Published online by Cambridge University Press: 05 August 2014
Many chapters in this book are followed by problems (see page 10) that pertain specifically to that chapter. This appendix contains questions of a more general character. These questions are designed either to consolidate your understanding or to extend your knowledge. The latter sort of question will require further study, such as through reading books listed in the references. But answering the questions will generally require considerable analytic thought and not just parroting a book from the library.
D.1 Is God a deceiver? A central element of René Descartes's philosophy is that we can usually trust our sensual perceptions because God is not a deceiver. The macroscopic world seems to obey the deterministic laws of Newton, yet quantum mechanics maintains that this is just an appearance: the actual laws of physics are probabilistic not deterministic. Does this mean that Descartes was wrong and that God is a deceiver?
D.2 Is quantum mechanics really strange? Throughout this account (beginning with its title) I have emphasized that I find quantum mechanics to be strange.

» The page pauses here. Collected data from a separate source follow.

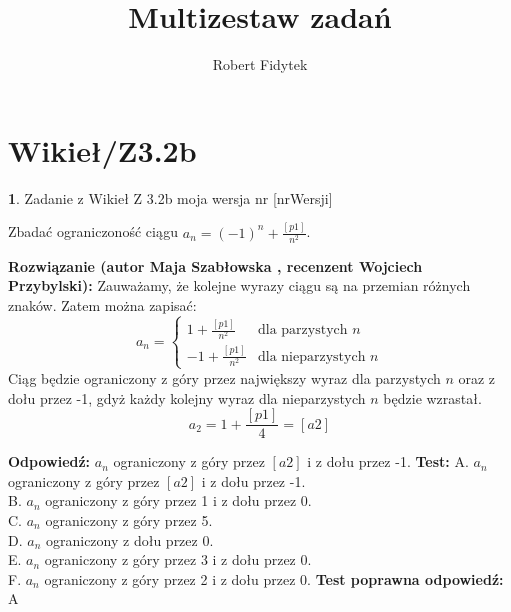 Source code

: \documentclass[12pt, a4paper]{article}
\title{Multizestaw zadań}
\author{Robert Fidytek}
\date{}
\theoremstyle{definition} %
\newtheorem{zad}{}
\newcommand{\kategoria}[1]{\section{#1}} %
\newcommand{\zadStart}[1]{\begin{zad}#1\newline} %
\newcommand{\zadStop}{\end{zad}}   %
\newcommand{\rozwStart}[2]{\noindent \textbf{Rozwiązanie (autor #1 , recenzent #2): }\newline} %
\newcommand{\rozwStop}{\newline}                                            %
\newcommand{\odpStart}{\noindent \textbf{Odpowiedź:}\newline}    %
\newcommand{\odpStop}{\newline}                                             %
\newcommand{\testStart}{\noindent \textbf{Test:}\newline} %
\newcommand{\testStop}{\newline} %
\newcommand{\kluczStart}{\noindent \textbf{Test poprawna odpowiedź:}\newline} %
\newcommand{\kluczStop}{\newline} %
\begin{document}
\maketitle


\kategoria{Wikieł/Z3.2b}
\zadStart{Zadanie z Wikieł Z 3.2b moja wersja nr [nrWersji]}


Zbadać ograniczoność ciągu $a_{n}=(-1)^{n}+\frac{[p1]}{n^{2}}$.
\zadStop

\rozwStart{Maja Szabłowska}{Wojciech Przybylski}
Zauważamy, że kolejne wyrazy ciągu są na przemian różnych znaków.
Zatem można zapisać:
$$
a_{n}=\left\{ \begin{array}{ll}
1+\frac{[p1]}{n^{2}} & \textrm{dla parzystych $n$}\\
-1+\frac{[p1]}{n^{2}} & \textrm{dla nieparzystych $n$}
\end{array} \right.
$$
Ciąg będzie ograniczony z góry przez największy wyraz dla parzystych $n$ oraz z dołu przez -1, gdyż każdy kolejny wyraz dla nieparzystych $n$ będzie wzrastał.
$$a_{2}=1+\frac{[p1]}{4}=[a2]$$
\rozwStop


\odpStart
$a_{n}$ ograniczony z góry przez $[a2]$ i z dołu przez -1.
\odpStop
\testStart
A. $a_{n}$ ograniczony z góry przez $[a2]$ i z dołu przez -1.\\
B. $a_{n}$ ograniczony z góry przez 1 i z dołu przez 0.\\
C. $a_{n}$ ograniczony z góry przez 5.\\
D. $a_{n}$ ograniczony z dołu przez 0.\\
E. $a_{n}$ ograniczony z góry przez 3 i z dołu przez 0.\\
F. $a_{n}$ ograniczony z góry przez 2 i z dołu przez 0.
\testStop
\kluczStart
A
\kluczStop
\end{document}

My question here: Is quantum mechanics intrinsically weird, or do I find it weird only because of the way I was brought up? For example, in the Middle Ages most people were brought up believing the earth to be flat. The round earth model must have seemed extraordinarily strange to them when it was first broached. (For example, it must have seemed paradoxical that you could travel always due east and yet eventually arrive back at your starting point.) Yet today even children find nothing unnatural about the round earth because they have heard about it from infancy.